Saturday, January 7, 2012

Published Columnist!

Hey, I've got a new regular column in the Catholic Week!  (The Catholic Week is the biweekly publication of the Archdiocese of Mobile.)  It's called Can You Believe It? and it's a question/answer column for high schoolers and middle schoolers.

So if you know someone in that age group whose got a question about the Catholic faith, have them send it my way.  (I need material!)

Wednesday, January 4, 2012

Etiology

That is, ee-tee-OL-uh-gee.  No, it is not the study of E.T.

[Let me warn you at the outset:  I get a little philosophical in this one.  And what's worse, it's long.  If it seems too wordy at the outset, I promise it gets back to my usual style by the end.]

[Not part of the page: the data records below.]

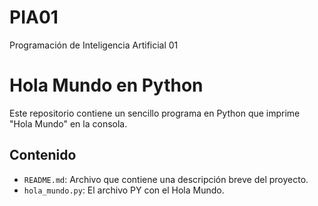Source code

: # PIA01
Programación de Inteligencia Artificial 01

# Hola Mundo en Python

Este repositorio contiene un sencillo programa en Python que imprime "Hola Mundo" en la consola.

## Contenido

- `README.md`: Archivo que contiene una descripción breve del proyecto.
- `hola_mundo.py`: El archivo PY con el Hola Mundo.
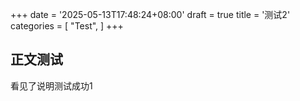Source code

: +++
date = '2025-05-13T17:48:24+08:00'
draft = true
title = '测试2'
categories = [
    "Test",
]
+++
## 正文测试
看见了说明测试成功1
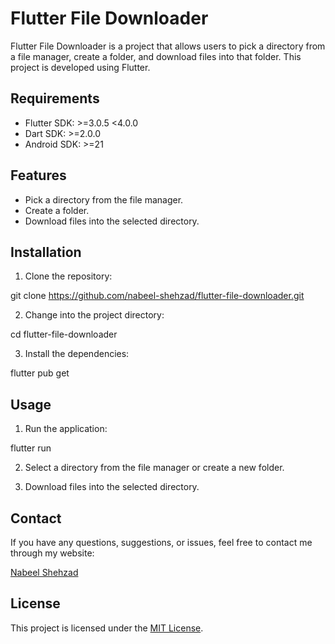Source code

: # Flutter File Downloader

Flutter File Downloader is a project that allows users to pick a directory from a file manager, create a folder, and download files into that folder. This project is developed using Flutter.

## Requirements

- Flutter SDK: >=3.0.5 <4.0.0
- Dart SDK: >=2.0.0
- Android SDK: >=21

## Features

- Pick a directory from the file manager.
- Create a folder.
- Download files into the selected directory.

## Installation

1. Clone the repository:

git clone https://github.com/nabeel-shehzad/flutter-file-downloader.git

2. Change into the project directory:

cd flutter-file-downloader


3. Install the dependencies:

flutter pub get

## Usage

1. Run the application:

flutter run

2. Select a directory from the file manager or create a new folder.

3. Download files into the selected directory.

## Contact

If you have any questions, suggestions, or issues, feel free to contact me through my website:

[Nabeel Shehzad](https://www.nabeelshehzad.com)

## License

This project is licensed under the [MIT License](LICENSE).
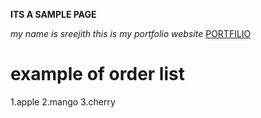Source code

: **ITS A SAMPLE PAGE**

*my name is sreejith*
*this is my portfolio website* [PORTFILIO](https://itsmesreejith.github.io/portfolio.io/)
# example of order list
1.apple 
2.mango 
3.cherry

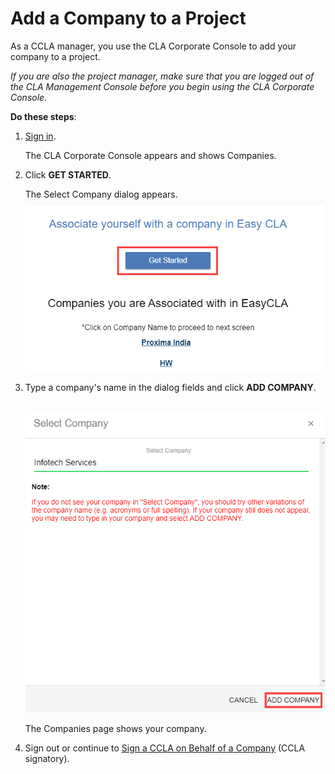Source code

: # Add a Company to a Project

As a CCLA manager, you use the CLA Corporate Console to add your company to a project.

_If you are also the project manager, make sure that you are logged out of the CLA Management Console before you begin using the CLA Corporate Console._

**Do these steps**:

1. ​[Sign in](../ccla-managers-and-ccla-signatories/sign-in-to-the-cla-corporate-console.md).

   The CLA Corporate Console appears and shows Companies.

2. Click **GET STARTED**.

   The Select Company dialog appears.  
    ![](../../../.gitbook/assets/add-company-get-started.png) 

3. Type a company's name in the dialog fields and click **ADD COMPANY**.

   ​​ ![](../../../.gitbook/assets/add-company-add-company.png)

   The Companies page shows your company.

4. Sign out or continue to [Sign a CCLA on Behalf of a Company](../ccla-managers-and-ccla-signatories/sign-a-corporate-cla-on-behalf-of-the-company.md) \(CCLA signatory\).

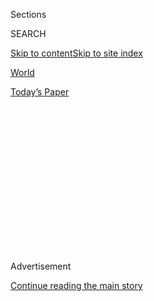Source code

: <div id="app">

<div>

<div>

<div>

<div class="NYTAppHideMasthead css-1q2w90k e1suatyy0">

<div class="section css-ui9rw0 e1suatyy2">

<div class="css-eph4ug er09x8g0">

<div class="css-6n7j50">

</div>

<span class="css-1dv1kvn">Sections</span>

<div class="css-10488qs">

<span class="css-1dv1kvn">SEARCH</span>

</div>

[Skip to content](#site-content)[Skip to site
index](#site-index)

</div>

<div id="masthead-section-label" class="css-1wr3we4 eaxe0e00">

[World](https://www.nytimes.com/section/world)

</div>

<div class="css-10698na e1huz5gh0">

</div>

</div>

<div id="masthead-bar-one" class="section hasLinks css-15hmgas e1csuq9d3">

<div class="css-uqyvli e1csuq9d0">

</div>

<div class="css-1uqjmks e1csuq9d1">

</div>

<div class="css-9e9ivx">

[](https://myaccount.nytimes.com/auth/login?response_type=cookie&client_id=vi)

</div>

<div class="css-1bvtpon e1csuq9d2">

[Today’s
Paper](https://www.nytimes.com/section/todayspaper)

</div>

</div>

</div>

</div>

<div data-aria-hidden="false">

<div id="site-content" data-role="main">

<div>

<div class="css-1aor85t" style="opacity:0.000000001;z-index:-1;visibility:hidden">

<div class="css-1hqnpie">

<div class="css-epjblv">

<span class="css-17xtcya">[World](/section/world)</span><span class="css-x15j1o">|</span><span class="css-fwqvlz">SANDS
DIES IN NORTHERN IRELAND JAIL ON THE 66TH DAY OF HUNGER
STRIKE</span>

</div>

<div class="css-k008qs">

<div class="css-1iwv8en">

<span class="css-18z7m18"></span>

<div>

</div>

</div>

<span class="css-1n6z4y">https://nyti.ms/29z5rVz</span>

<div class="css-1705lsu">

<div class="css-4xjgmj">

<div class="css-4skfbu" data-role="toolbar" data-aria-label="Social Media Share buttons, Save button, and Comments Panel with current comment count" data-testid="share-tools">

  - 
  - 
  - 
  - 
    
    <div class="css-6n7j50">
    
    </div>

  - 

</div>

</div>

</div>

</div>

</div>

</div>

<div id="NYT_TOP_BANNER_REGION" class="css-13pd83m">

</div>

<div id="top-wrapper" class="css-1sy8kpn">

<div id="top-slug" class="css-l9onyx">

Advertisement

</div>

[Continue reading the main
story](#after-top)

<div class="ad top-wrapper" style="text-align:center;height:100%;display:block;min-height:250px">

<div id="top" class="place-ad" data-position="top" data-size-key="top">

</div>

</div>

<div id="after-top">

</div>

</div>

<div id="sponsor-wrapper" class="css-1hyfx7x">

<div id="sponsor-slug" class="css-19vbshk">

Supported by

</div>

[Continue reading the main
story](#after-sponsor)

<div id="sponsor" class="ad sponsor-wrapper" style="text-align:center;height:100%;display:block">

</div>

<div id="after-sponsor">

</div>

</div>

<div class="css-1vkm6nb ehdk2mb0">

# SANDS DIES IN NORTHERN IRELAND JAIL ON THE 66TH DAY OF HUNGER STRIKE

</div>

<div class="css-xt80pu e12qa4dv0">

<div class="css-18e8msd">

<div class="css-vp77d3 epjyd6m0">

<div class="css-1baulvz">

<span class="css-1baulvz" itemprop="author">By William Borders, Special
To the New York Times</span>

</div>

</div>

  - May 5,
    1981

  - 
    
    <div class="css-4xjgmj">
    
    <div class="css-d8bdto" data-role="toolbar" data-aria-label="Social Media Share buttons, Save button, and Comments Panel with current comment count" data-testid="share-tools">
    
      - 
      - 
      - 
      - 
        
        <div class="css-6n7j50">
        
        </div>
    
      - 
    
    </div>
    
    </div>

</div>

</div>

<div class="section meteredContent css-1r7ky0e" name="articleBody" itemprop="articleBody">

<div class="css-j3uhc5">

<div class="css-1ve50l5">

<div class="css-1si6tjw">

<div class="css-p5jc4e">

![<span class="css-cnj6d5 e1z0qqy90" itemprop="copyrightHolder"><span class="css-1ly73wi e1tej78p0">Credit...</span><span><span>The
New York Times
Archives</span></span></span>](https://s1.nyt.com/timesmachine/pages/1/1981/05/05/112457_360W.png?quality=75&auto=webp&disable=upscale)

</div>

<div class="css-1s1pakw">

<div class="css-udpjq9">

See the article in its original context from  
May 5, 1981, <span>Section A,</span> Page
1<span class="css-iry6ay"></span>[Buy
Reprints](https://store.nytimes.com/collections/new-york-times-page-reprints?utm_source=nytimes&utm_medium=article-page&utm_campaign=reprints)

</div>

<div class="css-1nq039c">

[View on
timesmachine](http://timesmachine.nytimes.com/timesmachine/1981/05/05/112457.html)

</div>

<div class="css-1gus26i">

TimesMachine is an exclusive benefit for home delivery and digital
subscribers.

</div>

</div>

</div>

<div class="css-1mweozg">

<div class="css-14uxcda">

About the Archive

</div>

<div class="css-6hi8ev">

This is a digitized version of an article from The Times’s print
archive, before the start of online publication in 1996. To preserve
these articles as they originally appeared, The Times does not alter,
edit or update them.

</div>

<div class="css-6hi8ev">

Occasionally the digitization process introduces transcription errors or
other problems; we are continuing to work to improve these archived
versions.

</div>

</div>

</div>

</div>

<div class="css-1fanzo5 StoryBodyCompanionColumn">

<div class="css-53u6y8">

Robert Sands, the Irish Republican Army hunger striker and Member of
Parliament, died early today on his 66th day without food. He had begun
his fast in an effort to force the British Government to recognize
I.R.A. inmates as political prisoners rather than common criminals.

Death came to Mr. Sands at 1:17 A.M. (8:17 P.M. Monday, New York time)
in the hospital wing of the Maze Prison, where members of his family had
been conducting an anxious vigil for several days.

''He just finally starved to death,'' said a Government official. The
I.R.A. said this morning that Mr. Sands would be buried later this week
''with all the ceremony due a republican volunteer.'' Soon after 2 A.M.,
I.R.A. sympathizers in cars with loudspeakers and sirens began spreading
the news of Mr. Sand's death through Roman Catholic neighborhoods of
Belfast.

''Bobby Sands is dead,'' they broadcast through the quiet streets.
''Come out\! Come out\!'' In response, hundreds of residents poured into
the streets. Some held brief prayer ceremonies for Mr. Sands, and
others, largely young men wearing ski masks to preserve their anonymity,
began engaging the police.

</div>

</div>

<div class="css-1fanzo5 StoryBodyCompanionColumn">

<div class="css-53u6y8">

In several parts of town, youths hurled rocks and firebombs at the
police, who responded by firing rubber bullets. At intersections leading
into scattered Catholic neighborhoods, gangs of youths erected
barricades, some of them made out of hijacked vehicles that had been set
on fire.

In Londonderry, the other major city in the province, the response to
Mr. Sands death was generally more peaceful, as several hundred people
poured out of their houses to take part in a 15-minute silent prayer
service.

Even in Belfast, as dawn broke over the tense city, there was still no
widespread pattern of violence, and most of the streets were quiet.
There were no reports of serious injuries either among the demonstators
or the security forces.

In the expectation of disruptions after Mr. Sands's death, there have
been heavy police and army patrols on the streets for several days.

Humphrey Atkins, the British Cabinet minister responsible for Northern
Ireland, said this morning: ''I regret this needless and senseless
death. Too many have died in Northern Ireland. In this case it was
self-inflicted.'' Mr. Atkins also said, ''We should not forget the many
others who have died.'' Since the late 1960's, when the present phase of
violence in Northern Ireland's ancient sectarian dispute began, more
than 2,000 people have died in what the Irish call ''the troubles.''

</div>

</div>

<div class="css-1fanzo5 StoryBodyCompanionColumn">

<div class="css-53u6y8">

Mr. Atkins has been keeping long hours as Mr. Sands's death neared,
conferring with security advisers and, presumably, with Prime Minister
Margaret Thatcher, who has dictated the unyielding posture that the
Government has taken with Mr. Sands and three other I.R.A. hunger
strikers.

Before he lost consciousness Sunday, the 27-year-old Mr. Sands had been
drinking water. The fact that he was no longer drinking hastened his
death.

Prison authorities could presumably have force-fed Mr. Sands since he
could no longer resist, but in 1974 the British Government instituted a
policy of not force-feeding prisoners who go on hunger strikes.

Anticipating outbreaks of violence, the police barred vehicular traffic
from some Catholic neighborhoods of Belfast. Four-man patrols of
soldiers wearing battle fatigues and carrying automatic weapons picked
their way gingerly through littered streets, the last man usually
covering the rear.

There were taunts of ''Brits out\!'' from the windows of the brick row
houses, and occasional bottles or firebombs were thrown at the armored
vehicles.

But in general the level of violence was normal, or less than normal, by
the standards of Northern Ireland. After two boys, aged 12 and 13, were
arrested for throwing rocks at police cars in a Catholic neighborhood,
the police appealed to parents to keep teen-agers at home, and
apparently many of them did.

Mr. Sands was elected to Parliament a month ago in a by-election called
to fill a vacancy caused by death. But he was not permitted to leave
prison to take his seat.

</div>

</div>

<div class="css-1fanzo5 StoryBodyCompanionColumn">

<div class="css-53u6y8">

In a statement last night, the political wing of the I.R.A. said that
''the British now prepare for the murder of the elected representative
of the people of Fermanagh and South Tyrone.'' Right to Wear Civilian
Clothes

The statement reiterated the demand that Mr. Sands had made that he and
the other Irish nationalists jailed on terrorism charges be granted
political status, since they view themselves as soldiers in a war of
independence, not criminals. They want the rights to wear civilian
clothing and to be excused from routine prison work.

''To accept the status of criminal would be to degrade myself and to
admit that the cause I believe in and cherish is wrong,'' Mr. Sands once
explained, in an article that the I.R.A. has been recirculating during
his hunger strike.

But Prime Minister Thatcher's Government insists that ''there can be no
compromise with murder and terrorism,'' as she put it recently. Mr.
Sands, who was serving a 14-year sentence for the possession of
firearms, began his fast on March 1 and was joined in it in subsequent
weeks by three other Irish nationalist prisoners.

Mr. Sands joined the Republican movement as a teen-ager in the early
1970's after an outbreak of secctarian violence forced his family to
move from a Protestant neighborhood into a Roman Catholic one.

''I had seen too many homes wrecked, fathers and sons arrested,
neighbors hurt, friends murdered, too much gas, shooting and blood,''
Mr. Sands said, explaining his decision to join the I.R.A. ---- State
Dept. Expresses Regret

In a statement issued in Washington last night, the State Department
said that it deeply regretted the death of Robert Sands. In New York,
Governor Carey and Mayor Koch criticized the British Government but said
they opposed any violence in reaction to the death.

</div>

</div>

<div class="css-1fanzo5 StoryBodyCompanionColumn">

<div class="css-53u6y8">

''We deeply regret Mr. Sands's death,'' a State Department spokesman
said. ''We hope that the hunger strike by three other inmates at the
Maze Prison will not end in the same tragic fashion.''

Governor Carey accused the British Government of ''intransigence'' on
the issue of the political status of imprisoned members of the Irish
Republican Army, adding: ''I deeply regret that the British Government
has let Bobby Sands bring his hunger strike to its bitter conclusion.''

But he and Mayor Koch said they were opposed to violence. ''It is my
fervent hope that the death of Bobby Sands will not lead to further
bloodshed,'' the Mayor said in his statement. That plea was joined by
Senator Edward M. Kennedy, Democrat of Massachusetts. ''At this time of
heightened tension, I urge all sides in Northern Ireland to resist calls
for further violence,'' he said.

Immediately after Mr. Sands's death was announced, a small group of
placard-carrying demonstrators gathered in front of the British
Consulate on Third Avenue between 51st and 52nd Streets, vowing to stay
through the night.

''He's a free man now,'' Veronica Pugh, a Bronx resident, said of Mr.
Sands. ''He beat the Brits.''

</div>

</div>

</div>

<div>

</div>

<div>

</div>

<div>

</div>

<div>

<div id="bottom-wrapper" class="css-1ede5it">

<div id="bottom-slug" class="css-l9onyx">

Advertisement

</div>

[Continue reading the main
story](#after-bottom)

<div id="bottom" class="ad bottom-wrapper" style="text-align:center;height:100%;display:block;min-height:90px">

</div>

<div id="after-bottom">

</div>

</div>

</div>

</div>

</div>

## Site Index

<div>

</div>

## Site Information Navigation

  - [© <span>2020</span> <span>The New York Times
    Company</span>](https://help.nytimes.com/hc/en-us/articles/115014792127-Copyright-notice)

<!-- end list -->

  - [NYTCo](https://www.nytco.com/)
  - [Contact
    Us](https://help.nytimes.com/hc/en-us/articles/115015385887-Contact-Us)
  - [Work with us](https://www.nytco.com/careers/)
  - [Advertise](https://nytmediakit.com/)
  - [T Brand Studio](http://www.tbrandstudio.com/)
  - [Your Ad
    Choices](https://www.nytimes.com/privacy/cookie-policy#how-do-i-manage-trackers)
  - [Privacy](https://www.nytimes.com/privacy)
  - [Terms of
    Service](https://help.nytimes.com/hc/en-us/articles/115014893428-Terms-of-service)
  - [Terms of
    Sale](https://help.nytimes.com/hc/en-us/articles/115014893968-Terms-of-sale)
  - [Site
    Map](https://spiderbites.nytimes.com)
  - [Help](https://help.nytimes.com/hc/en-us)
  - [Subscriptions](https://www.nytimes.com/subscription?campaignId=37WXW)

</div>

</div>

</div>

</div>
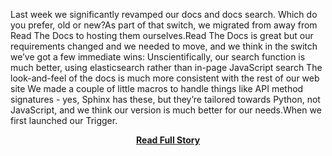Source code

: <p>Last week we significantly revamped our docs and docs search. Which do you prefer, old or new?As part of that switch, we migrated from away from Read The Docs to hosting them ourselves.Read The Docs is great but our requirements changed and we needed to move, and we think in the switch we’ve got a few immediate wins:
 Unscientifically, our search function is much better, using elasticsearch rather than in-page JavaScript search
 The look-and-feel of the docs is much more consistent with the rest of our web site
 We made a couple of little macros to handle things like API method signatures - yes, Sphinx has these, but they’re tailored towards Python, not JavaScript, and we think our version is much better for our needs.When we first launched our Trigger.</p>
<center><p><a href="http://trigger.io/cross-platform-application-development-blog/2013/05/06/new-docs-and-search-switching-away-from-read-the-docs/" style='padding:25px; font-sze:18px; font-weight: bold;'>Read Full Story</a></p></center>

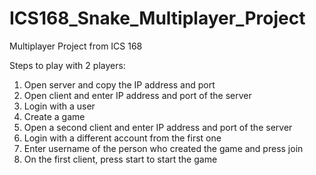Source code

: # ICS168_Snake_Multiplayer_Project
Multiplayer Project from ICS 168

Steps to play with 2 players:
1. Open server and copy the IP address and port  
2. Open client and enter IP address and port of the server  
3. Login with a user  
4. Create a game  
5. Open a second client and enter IP address and port of the server  
6. Login with a different account from the first one  
7. Enter username of the person who created the game and press join  
8. On the first client, press start to start the game
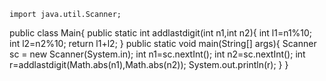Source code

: 	import java.util.Scanner;
public class Main{
    public static int addlastdigit(int n1,int n2){
        int l1=n1%10;
        int l2=n2%10;
        return l1+l2;
    }
	public static void main(String[] args){
	  Scanner sc = new Scanner(System.in);
	  int n1=sc.nextInt();
	  int n2=sc.nextInt();
	  int r=addlastdigit(Math.abs(n1),Math.abs(n2));
	  System.out.println(r);
	}
}
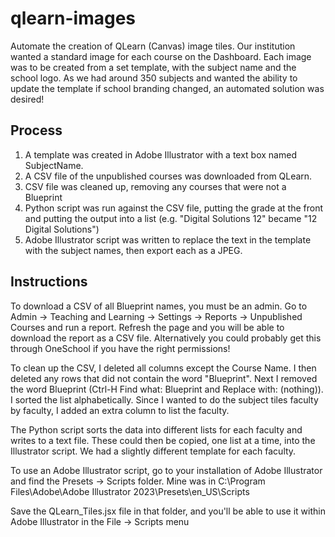 # qlearn-images
Automate the creation of QLearn (Canvas) image tiles.
Our institution wanted a standard image for each course on the Dashboard. Each image was to be created from a set template, with the subject name and the school logo. As we had around 350 subjects and wanted the ability to update the template if school branding changed, an automated solution was desired! 

## Process
1. A template was created in Adobe Illustrator with a text box named SubjectName.
2. A CSV file of the unpublished courses was downloaded from QLearn. 
3. CSV file was cleaned up, removing any courses that were not a Blueprint
4. Python script was run against the CSV file, putting the grade at the front and putting the output into a list (e.g. "Digital Solutions 12" became "12 Digital Solutions")
5. Adobe Illustrator script was written to replace the text in the template with the subject names, then export each as a JPEG. 

## Instructions 
To download a CSV of all Blueprint names, you must be an admin.
Go to Admin -> Teaching and Learning -> Settings -> Reports -> Unpublished Courses and run a report. Refresh the page and you will be able to download the report as a CSV file.
Alternatively you could probably get this through OneSchool if you have the right permissions!

To clean up the CSV, I deleted all columns except the Course Name.
I then deleted any rows that did not contain the word "Blueprint". 
Next I removed the word Blueprint (Ctrl-H  Find what: Blueprint and Replace with: (nothing)). 
I sorted the list alphabetically. Since I wanted to do the subject tiles faculty by faculty, I added an extra column to list the faculty.

The Python script sorts the data into different lists for each faculty and writes to a text file. These could then be copied, one list at a time, into the Illustrator script. We had a slightly different template for each faculty.

To use an Adobe Illustrator script, go to your installation of Adobe Illustrator and find the Presets -> Scripts folder. Mine was in C:\Program Files\Adobe\Adobe Illustrator 2023\Presets\en_US\Scripts

Save the QLearn_Tiles.jsx file in that folder, and you'll be able to use it within Adobe Illustrator in the File -> Scripts menu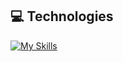 
## 💻 Technologies
[![My Skills](https://skillicons.dev/icons?i=python,kubernetes,docker,git,ansible,openstack,aws,azure,jenkins,django,nextjs,spring,nodejs,react,angular,java,cpp)](https://skillicons.dev)




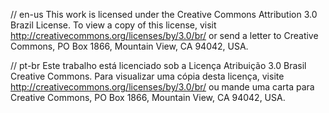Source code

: // en-us
This work is licensed under the Creative Commons Attribution 3.0 Brazil License.
To view a copy of this license, visit http://creativecommons.org/licenses/by/3.0/br/ or
send a letter to Creative Commons, PO Box 1866, Mountain View, CA 94042, USA.

// pt-br
Este trabalho está licenciado sob a Licença Atribuição 3.0 Brasil Creative Commons.
Para visualizar uma cópia desta licença, visite http://creativecommons.org/licenses/by/3.0/br/ ou
mande uma carta para Creative Commons, PO Box 1866, Mountain View, CA 94042, USA.
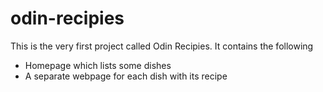 # odin-recipies

This is the very first project called Odin Recipies. It contains the following

- Homepage which lists some dishes
- A separate webpage for each dish with its recipe
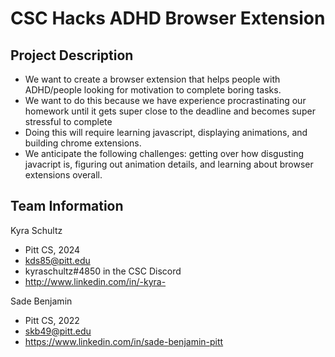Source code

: # CSC Hacks ADHD Browser Extension


## Project Description
* We want to create a browser extension that helps people with ADHD/people looking for motivation to complete boring tasks. 
* We want to do this because we have experience procrastinating our homework until it gets super close to the deadline and becomes super stressful to complete
* Doing this will require learning javascript, displaying animations, and building chrome extensions. 
* We anticipate the following challenges: getting over how disgusting javacript is, figuring out animation details, and learning about browser extensions overall.

## Team Information
Kyra Schultz
* Pitt CS, 2024
* kds85@pitt.edu
* kyraschultz#4850 in the CSC Discord
* http://www.linkedin.com/in/-kyra- 

Sade Benjamin 
* Pitt CS, 2022
* skb49@pitt.edu
* https://www.linkedin.com/in/sade-benjamin-pitt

I'm not one to get into prolonged arguments for the existence of God.  I'm familiar with many of them, and I'll draw on them from time to time when I need to in conversation, especially if I think it will help someone.  But I think that people are more likely to be convinced that God exists because they experience Him in love shown by believers (and even non-believers), or by the beauty of creation, or something else that is beyond reasoning.  I say this because, if I only believe in a deity because I can prove to myself he exists, or at least that he most likely exists, then I don't believe in much of a god at all.  I believe instead in some being whose existence is graspable and establish-able by my own reason.  I therefore have power over him, and am able to be secure in the fact that I am the one in control of my belief, and no one else.  That is why philosophical reasoning can only be a beginning, a first step towards faith.  It cannot take the place of faith itself (though it does work quite well in harmony with faith).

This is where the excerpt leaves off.